Speaker
Description
Contemporary solar system dust is collected as interplanetary dust particles (IDPs) and micrometeorites (MMs) in the stratosphere using aircraft, and at polar and mid-latitude ground locations using several sampling methods. The collections are fundamentally important to cosmochemistry, planetary science and early solar system accretional processes in particular because some IDPs and MMs are from parent bodies, including comets and other small, icy bodies, that are not well represented among known meteorite groups [1]. Small bodies are more likely to contain well-preserved solids from the outer solar nebula and presolar environments.
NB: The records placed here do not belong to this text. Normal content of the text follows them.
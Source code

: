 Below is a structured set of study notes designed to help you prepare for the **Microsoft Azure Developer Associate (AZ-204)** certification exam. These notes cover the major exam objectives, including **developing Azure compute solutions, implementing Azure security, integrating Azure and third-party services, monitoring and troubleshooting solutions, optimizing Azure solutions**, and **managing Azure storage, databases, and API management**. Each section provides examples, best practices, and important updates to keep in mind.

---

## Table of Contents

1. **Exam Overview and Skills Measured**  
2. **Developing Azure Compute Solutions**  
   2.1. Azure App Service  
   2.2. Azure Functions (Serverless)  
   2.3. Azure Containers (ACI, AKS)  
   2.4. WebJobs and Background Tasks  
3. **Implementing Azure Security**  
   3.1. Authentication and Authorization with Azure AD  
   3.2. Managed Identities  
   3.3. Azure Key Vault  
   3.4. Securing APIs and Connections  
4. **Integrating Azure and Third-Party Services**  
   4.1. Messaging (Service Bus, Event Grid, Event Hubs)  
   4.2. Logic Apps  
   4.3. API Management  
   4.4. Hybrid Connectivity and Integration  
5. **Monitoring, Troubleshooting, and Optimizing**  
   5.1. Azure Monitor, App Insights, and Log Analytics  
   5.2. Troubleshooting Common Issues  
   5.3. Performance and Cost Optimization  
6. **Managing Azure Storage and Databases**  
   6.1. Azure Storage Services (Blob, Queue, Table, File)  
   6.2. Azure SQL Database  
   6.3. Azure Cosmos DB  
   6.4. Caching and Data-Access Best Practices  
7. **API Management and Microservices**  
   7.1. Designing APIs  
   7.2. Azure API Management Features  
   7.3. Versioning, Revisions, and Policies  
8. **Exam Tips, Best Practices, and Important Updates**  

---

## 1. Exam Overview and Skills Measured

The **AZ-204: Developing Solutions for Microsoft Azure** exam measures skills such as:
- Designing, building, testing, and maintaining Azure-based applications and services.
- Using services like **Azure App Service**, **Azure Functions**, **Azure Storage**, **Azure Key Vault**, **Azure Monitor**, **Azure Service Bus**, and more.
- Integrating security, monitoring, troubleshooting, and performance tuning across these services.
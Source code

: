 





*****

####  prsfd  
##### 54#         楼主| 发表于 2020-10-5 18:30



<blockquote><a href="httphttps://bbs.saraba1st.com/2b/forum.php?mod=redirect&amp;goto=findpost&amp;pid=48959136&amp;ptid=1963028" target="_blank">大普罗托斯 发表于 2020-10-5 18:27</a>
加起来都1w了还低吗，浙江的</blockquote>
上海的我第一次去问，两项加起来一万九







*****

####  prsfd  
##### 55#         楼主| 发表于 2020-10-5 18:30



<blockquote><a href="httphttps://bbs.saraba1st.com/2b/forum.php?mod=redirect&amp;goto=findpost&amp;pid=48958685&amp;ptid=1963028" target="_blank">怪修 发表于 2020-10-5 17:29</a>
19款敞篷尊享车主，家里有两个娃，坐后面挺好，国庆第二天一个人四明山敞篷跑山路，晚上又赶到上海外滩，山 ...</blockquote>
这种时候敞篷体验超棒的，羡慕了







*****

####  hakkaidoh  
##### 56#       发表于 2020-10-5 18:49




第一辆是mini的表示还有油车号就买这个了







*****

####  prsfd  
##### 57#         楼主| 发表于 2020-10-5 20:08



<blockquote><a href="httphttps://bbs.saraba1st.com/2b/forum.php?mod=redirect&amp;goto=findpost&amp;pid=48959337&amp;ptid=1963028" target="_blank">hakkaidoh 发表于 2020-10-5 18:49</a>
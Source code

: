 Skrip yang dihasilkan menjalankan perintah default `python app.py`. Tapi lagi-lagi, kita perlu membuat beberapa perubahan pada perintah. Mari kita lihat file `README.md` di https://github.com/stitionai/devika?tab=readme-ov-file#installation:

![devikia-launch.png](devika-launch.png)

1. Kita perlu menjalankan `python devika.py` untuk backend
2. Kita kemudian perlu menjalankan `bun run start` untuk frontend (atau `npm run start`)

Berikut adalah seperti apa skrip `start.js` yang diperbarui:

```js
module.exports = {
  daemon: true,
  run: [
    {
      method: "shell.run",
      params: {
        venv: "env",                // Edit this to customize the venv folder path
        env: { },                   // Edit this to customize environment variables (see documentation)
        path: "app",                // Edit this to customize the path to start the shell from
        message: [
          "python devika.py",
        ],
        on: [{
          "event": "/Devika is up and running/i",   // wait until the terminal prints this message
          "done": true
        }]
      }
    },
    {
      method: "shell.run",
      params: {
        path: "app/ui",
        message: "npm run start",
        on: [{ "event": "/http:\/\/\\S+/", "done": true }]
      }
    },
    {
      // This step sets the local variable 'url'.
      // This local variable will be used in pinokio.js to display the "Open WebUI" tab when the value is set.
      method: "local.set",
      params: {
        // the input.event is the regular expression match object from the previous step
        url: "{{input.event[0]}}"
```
The miniscule masses of individual IDPs and MMs have severely limited analytical measurements but advances in instrumentation are expanding the scope of measurements and providing fundamental insight. It is well established that IDPs and MMs contain the highest abundances of presolar refractory constituents (e.g. crystalline oxides and silicates) and recent studies have identified a population of non-refractory “soft” constituents [2]. All IDPs and MMs are pulse heated, many to incandescence, for several seconds during atmospheric entry followed by exposure to terrestrial contamination. A key finding and challenge arising from the study of “soft” constituents are that well-preserved IDPs and MMs appear to be much rarer than has previously been assumed.
REFERENCES:
1. S. Taylor et al. (2016). Elements, 12(3).
2. H. A. Ishii, et al (2018), Proc. Natl. Acad. Sci., in press.